The Wild Boy took this with his GoPro
I haven't even pulled beach photos off my Nikon yet, but wanted to share a couple pics with you from Topsail.

I'm thinking I will work from home today, from the beloved blue couch and may not even change out of my jammies. My boss knows how to get in touch with me and where to find me. He lives right next door.

In the meantime, I wanted to catch all of you up on Life with The Smith's and thank you for loving us so well.



Thursday, July 10, 2014

A rambling list of new things.


So I gave up on last week's New Thing and have moved on to a New, New Thing.

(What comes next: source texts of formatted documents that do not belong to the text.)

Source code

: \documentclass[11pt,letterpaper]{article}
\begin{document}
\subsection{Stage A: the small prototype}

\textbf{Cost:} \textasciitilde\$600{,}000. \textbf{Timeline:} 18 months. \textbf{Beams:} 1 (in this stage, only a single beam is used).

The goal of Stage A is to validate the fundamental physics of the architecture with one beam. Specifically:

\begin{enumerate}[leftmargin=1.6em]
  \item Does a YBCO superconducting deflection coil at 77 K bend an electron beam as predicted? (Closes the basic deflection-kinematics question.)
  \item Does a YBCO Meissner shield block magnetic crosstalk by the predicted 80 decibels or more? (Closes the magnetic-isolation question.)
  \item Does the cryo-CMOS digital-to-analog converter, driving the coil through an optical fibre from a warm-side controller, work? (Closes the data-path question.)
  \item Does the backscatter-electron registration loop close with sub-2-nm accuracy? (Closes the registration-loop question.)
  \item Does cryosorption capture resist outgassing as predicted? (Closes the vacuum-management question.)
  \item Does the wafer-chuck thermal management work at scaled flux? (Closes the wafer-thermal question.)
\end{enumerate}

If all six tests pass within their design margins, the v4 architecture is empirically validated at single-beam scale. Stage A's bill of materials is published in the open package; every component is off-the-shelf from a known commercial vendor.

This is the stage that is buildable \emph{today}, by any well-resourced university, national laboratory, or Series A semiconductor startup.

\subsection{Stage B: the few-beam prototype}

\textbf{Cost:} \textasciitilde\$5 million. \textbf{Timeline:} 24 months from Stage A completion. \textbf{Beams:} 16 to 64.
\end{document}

Just kidding. But really, I know you want to know how the New Thing is progressing. Fine and dandy, actually. I'm not here to chat about that this morning, however. Today...a list.

Just for you, Di.

1. Beach week is fast approaching and I still have 50 pounds to lose. That would be 25 pounds each day so...I'm guessing this year is a no-go for the big weight-loss bikini reveal at the beach picture. Maybe For sure next year. *I promise...you will not have to see me in a bikini unless it's that pic I just ran across from when I was 18 and even then...nope*

2. I've really, really had to loosen the old control reins/umbilical cord on The Wild Boy since graduation. As he reminded me a zillion few times, he will be doing what he wants in just a month or so anyway so what's the difference now? Yep...that comment brought loads of comfort to my controlling momma bear personality.

How I long for those days, these days!
3. In other news, I've enrolled as a full time student at Radford University and am awaiting my dorm assignment. Already got my roommate lined up and his initials are BJS.

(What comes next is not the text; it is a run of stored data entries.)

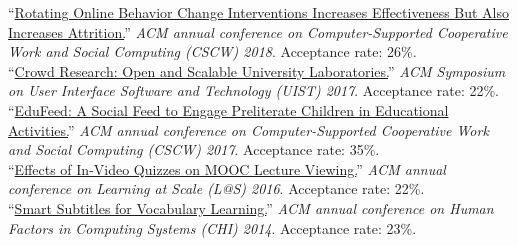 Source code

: 
``\href{https://hci.stanford.edu/publications/2018/habitlab/habitlab-cscw18.pdf}{Rotating Online Behavior Change Interventions Increases Effectiveness But Also Increases Attrition.}'' \emph{ACM annual conference on Computer-Supported Cooperative Work and Social Computing (CSCW) 2018}. Acceptance rate: 26\%.\\

``\href{https://hci.stanford.edu/publications/2017/crowdresearch/crowd-research-uist2017.pdf}{Crowd Research: Open and Scalable University Laboratories.}'' \emph{ACM Symposium on User Interface Software and Technology (UIST) 2017}. Acceptance rate: 22\%.\\

``\href{https://www.microsoft.com/en-us/research/wp-content/uploads/2016/10/edufeed.pdf}{EduFeed: A Social Feed to Engage Preliterate Children in Educational Activities.}'' \emph{ACM annual conference on Computer-Supported Cooperative Work and Social Computing (CSCW) 2017}. Acceptance rate: 35\%.\\

``\href{https://hci.stanford.edu/publications/2016/invideo/invideo-las2016.pdf}{Effects of In-Video Quizzes on MOOC Lecture Viewing.}'' \emph{ACM annual conference on Learning at Scale (L@S) 2016}. Acceptance rate: 22\%.\\

``\href{http://up.csail.mit.edu/other-pubs/chi2014-smartsubs.pdf}{Smart Subtitles for Vocabulary Learning.}'' \emph{ACM annual conference on Human Factors in Computing Systems (CHI) 2014}. Acceptance rate: 23\%.\\



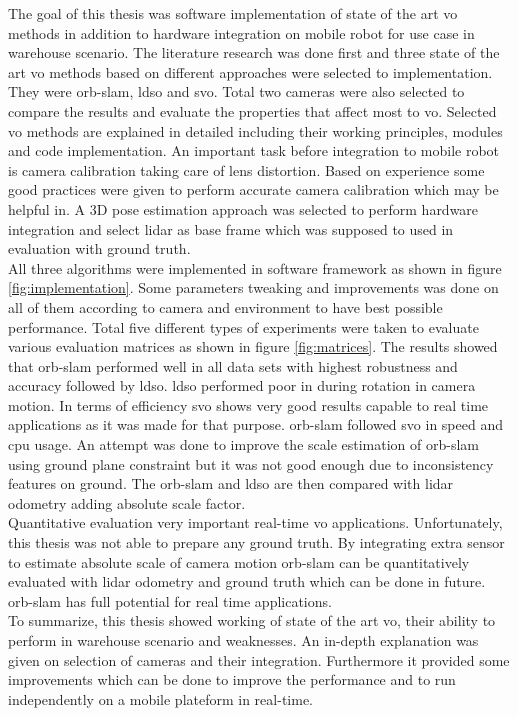 The goal of this thesis was software implementation of state of the art \acrshort{vo} methods in addition to hardware integration on mobile robot for use case in warehouse scenario. The literature research was done first and three state of the art \acrshort{vo} methods based on different approaches were selected to implementation. They were \acrshort{orb}-\acrshort{slam}, \acrshort{ldso} and \acrshort{svo}. Total two cameras were also selected to compare the results and evaluate the properties that affect most to \acrshort{vo}. Selected \acrshort{vo} methods are explained in detailed including their working principles, modules and code implementation. An important task before integration to mobile robot is camera calibration taking care of lens distortion. Based on experience some good practices were given to perform accurate camera calibration which may be helpful in. A 3D pose estimation approach was selected to perform hardware integration and select \acrshort{lidar} as base frame which was supposed to used in evaluation with ground truth.\\
\newline
All three algorithms were implemented in software framework as shown in figure \ref{fig:implementation}.
Some parameters tweaking and improvements was done on all of them according to camera and environment to have best possible performance. Total five different types of experiments were taken to evaluate various evaluation matrices as shown in figure \ref{fig:matrices}. The results showed that \acrshort{orb}-\acrshort{slam} performed well in all data sets with highest robustness and accuracy followed by \acrshort{ldso}. \acrshort{ldso} performed poor in during rotation in camera motion. In terms of efficiency \acrshort{svo} shows very good results capable to real time applications as it was made for that purpose. \acrshort{orb}-\acrshort{slam} followed \acrshort{svo} in speed and \acrshort{cpu} usage.
An attempt was done to improve the scale estimation of \acrshort{orb}-\acrshort{slam} using ground plane constraint but it was not good enough due to inconsistency features on ground. The \acrshort{orb}-\acrshort{slam} and \acrshort{ldso} are then compared with \acrshort{lidar} odometry adding absolute scale factor. \\
\newline
Quantitative evaluation very important real-time \acrshort{vo} applications. Unfortunately, this thesis was not able to prepare any ground truth. By integrating extra sensor to estimate absolute scale of camera motion \acrshort{orb}-\acrshort{slam} can be quantitatively evaluated with \acrshort{lidar} odometry and ground truth which can be done in future. \acrshort{orb}-\acrshort{slam} has full potential for real time applications.\\
\newline
To summarize, this thesis showed working of state of the art \acrshort{vo}, their ability to perform in warehouse scenario and weaknesses. An in-depth explanation was given on selection of cameras and their integration. Furthermore it provided some improvements which can be done to improve the performance and to run independently on a mobile plateform in real-time.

4. My Man and I are seriously ready to be empty-nesters. He keeps putting the ladder up to My Girl's bedroom window and Her Guy keeps taking it down and putting it back underneath the deck. Clearly The Big Boy is never leaving either. Why would he? He has the dungeon to himself with all the amenities a twenty-something needs...a bed, a fridge a comfy chair, big-screen tv and X-Box Live.

Always a bridesmaid...but a stunning bridesmaid at that. Trav is okay, too, I guess.
We are so ready for this next stage...we adore our Ella Mac! Thankfully, she lives right next door.
5. I've hit that really awkward stage. Semi-menopausal with teenager tendencies. You know what I mean...when I can actually remember how old I am I try to forget by cranking up some Oldies (from the 90's) and pull out my yarn bag to work on my crocheting.

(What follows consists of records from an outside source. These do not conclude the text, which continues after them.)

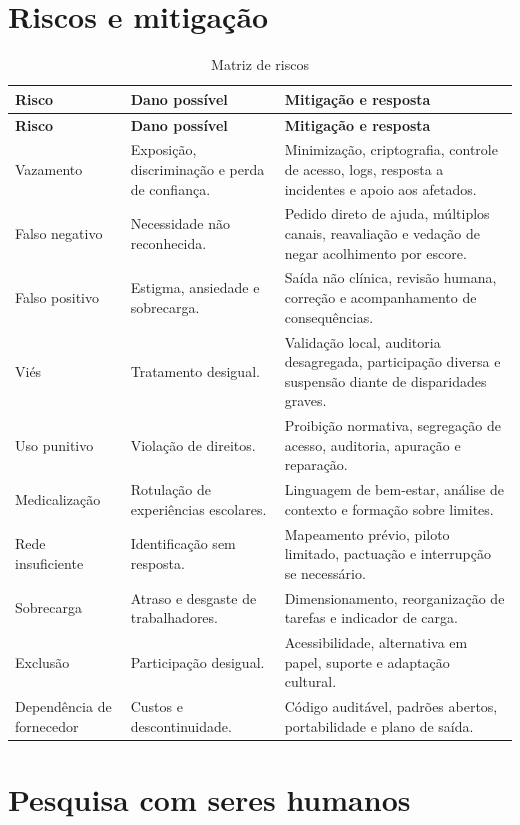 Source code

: \documentclass[
  12pt,
  openright,
  oneside,
  a4paper,
  english,
  brazil
]{abntex2}
\begin{document}
\section{Riscos e mitigação}

\begin{longtable}{p{3.1cm}p{4.4cm}p{5.4cm}}
\caption{Matriz de riscos}\label{tab:riscos}\\
\toprule
\textbf{Risco} & \textbf{Dano possível} & \textbf{Mitigação e resposta} \\
\midrule
\endfirsthead
\toprule
\textbf{Risco} & \textbf{Dano possível} & \textbf{Mitigação e resposta} \\
\midrule
\endhead
Vazamento & Exposição, discriminação e perda de confiança. & Minimização, criptografia, controle de acesso, logs, resposta a incidentes e apoio aos afetados. \\
Falso negativo & Necessidade não reconhecida. & Pedido direto de ajuda, múltiplos canais, reavaliação e vedação de negar acolhimento por escore. \\
Falso positivo & Estigma, ansiedade e sobrecarga. & Saída não clínica, revisão humana, correção e acompanhamento de consequências. \\
Viés & Tratamento desigual. & Validação local, auditoria desagregada, participação diversa e suspensão diante de disparidades graves. \\
Uso punitivo & Violação de direitos. & Proibição normativa, segregação de acesso, auditoria, apuração e reparação. \\
Medicalização & Rotulação de experiências escolares. & Linguagem de bem-estar, análise de contexto e formação sobre limites. \\
Rede insuficiente & Identificação sem resposta. & Mapeamento prévio, piloto limitado, pactuação e interrupção se necessário. \\
Sobrecarga & Atraso e desgaste de trabalhadores. & Dimensionamento, reorganização de tarefas e indicador de carga. \\
Exclusão & Participação desigual. & Acessibilidade, alternativa em papel, suporte e adaptação cultural. \\
Dependência de fornecedor & Custos e descontinuidade. & Código auditável, padrões abertos, portabilidade e plano de saída. \\
\bottomrule
\end{longtable}

\section{Pesquisa com seres humanos}
\end{document}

6. I am loving shopping at Costco these days. How did I never really discover this mecca of good stuff until now? We would purchase the occasional cake now and then, but really it is just now that I shop there regularly. My other fave shopping place is Trader Joe's. Mercy. Every time I shop there two things happen: 1. I find tons of new items to try and 2. I get into an altercation with someone driving the wrong way in the one-way lane in the parking lot. Seriously, why do people do that? And more importantly, why does it infuriate me so? I guess I've always been a rule-follower at heart. Except for rules that were clearly made to be suggestions like the speed limit, curfew and the number of items allowed in the express check out. But going the wrong direction in the Trader Joe's parking lot? Capital Offense, baby, and I am always one four-letter word short of making a citizen's arrest.

Okay, Di. I hope this satisfies your love of my lists and will hold you over until the next one. I will check in with y'all Beach-side.